* What you have to do *
Using the entries that follow, collect the lines where the word "applications" appears.

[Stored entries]
★ ★ ★ ★
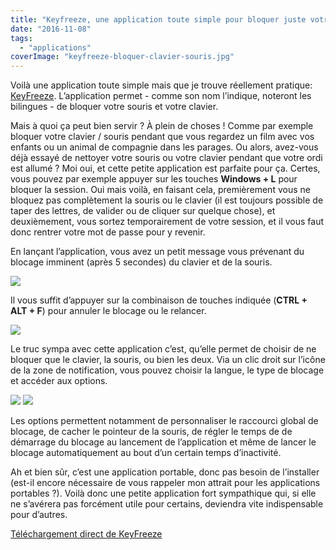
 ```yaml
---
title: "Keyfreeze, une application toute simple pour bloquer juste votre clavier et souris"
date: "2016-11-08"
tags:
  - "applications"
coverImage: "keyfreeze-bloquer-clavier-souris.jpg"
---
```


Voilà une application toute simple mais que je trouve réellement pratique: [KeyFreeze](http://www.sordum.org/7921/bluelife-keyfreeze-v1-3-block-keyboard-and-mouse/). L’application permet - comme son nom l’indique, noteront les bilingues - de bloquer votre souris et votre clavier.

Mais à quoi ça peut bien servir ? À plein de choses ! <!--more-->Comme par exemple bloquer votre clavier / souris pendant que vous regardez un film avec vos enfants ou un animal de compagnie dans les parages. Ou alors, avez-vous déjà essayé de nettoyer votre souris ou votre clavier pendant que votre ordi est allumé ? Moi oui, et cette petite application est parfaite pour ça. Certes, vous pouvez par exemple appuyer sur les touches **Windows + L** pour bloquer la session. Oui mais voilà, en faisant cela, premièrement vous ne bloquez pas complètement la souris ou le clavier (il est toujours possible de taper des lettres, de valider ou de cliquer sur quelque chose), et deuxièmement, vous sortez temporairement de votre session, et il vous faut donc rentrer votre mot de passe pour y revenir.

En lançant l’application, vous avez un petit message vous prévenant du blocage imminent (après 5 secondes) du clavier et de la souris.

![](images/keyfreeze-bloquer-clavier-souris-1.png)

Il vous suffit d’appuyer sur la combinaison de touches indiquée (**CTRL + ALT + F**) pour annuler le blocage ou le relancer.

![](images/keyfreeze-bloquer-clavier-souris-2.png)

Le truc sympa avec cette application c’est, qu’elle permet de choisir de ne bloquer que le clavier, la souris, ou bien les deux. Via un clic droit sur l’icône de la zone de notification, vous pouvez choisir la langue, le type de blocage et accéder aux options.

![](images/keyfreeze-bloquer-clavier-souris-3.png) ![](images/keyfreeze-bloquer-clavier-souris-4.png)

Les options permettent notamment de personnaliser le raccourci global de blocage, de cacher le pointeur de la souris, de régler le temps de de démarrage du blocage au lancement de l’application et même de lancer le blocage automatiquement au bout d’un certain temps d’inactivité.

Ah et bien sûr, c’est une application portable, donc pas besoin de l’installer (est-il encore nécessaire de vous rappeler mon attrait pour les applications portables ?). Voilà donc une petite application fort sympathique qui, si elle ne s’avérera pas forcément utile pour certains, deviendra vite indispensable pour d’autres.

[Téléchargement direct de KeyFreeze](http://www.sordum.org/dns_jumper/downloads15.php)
★ ★ ★ ★
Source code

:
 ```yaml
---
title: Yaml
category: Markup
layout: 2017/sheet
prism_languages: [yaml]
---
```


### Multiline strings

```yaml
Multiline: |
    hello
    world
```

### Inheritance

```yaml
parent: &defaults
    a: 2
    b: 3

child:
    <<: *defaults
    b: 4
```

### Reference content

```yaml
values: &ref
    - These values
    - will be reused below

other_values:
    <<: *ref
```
★ ★ ★ ★
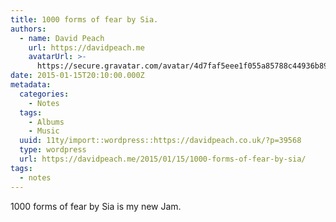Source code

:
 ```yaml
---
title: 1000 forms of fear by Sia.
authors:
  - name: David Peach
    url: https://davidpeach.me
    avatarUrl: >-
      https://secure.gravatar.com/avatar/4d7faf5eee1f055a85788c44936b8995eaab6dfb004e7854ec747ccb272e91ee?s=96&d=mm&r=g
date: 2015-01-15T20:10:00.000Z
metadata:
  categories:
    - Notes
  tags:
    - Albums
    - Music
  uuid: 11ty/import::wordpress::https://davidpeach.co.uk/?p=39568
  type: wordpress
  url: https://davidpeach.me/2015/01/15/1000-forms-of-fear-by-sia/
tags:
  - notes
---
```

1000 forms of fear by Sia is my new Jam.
★ ★ ★ ★
* Result of this task *
  - "applications"
Ah et bien sûr, c’est une application portable, donc pas besoin de l’installer (est-il encore nécessaire de vous rappeler mon attrait pour les applications portables ?). Voilà donc une petite application fort sympathique qui, si elle ne s’avérera pas forcément utile pour certains, deviendra vite indispensable pour d’autres.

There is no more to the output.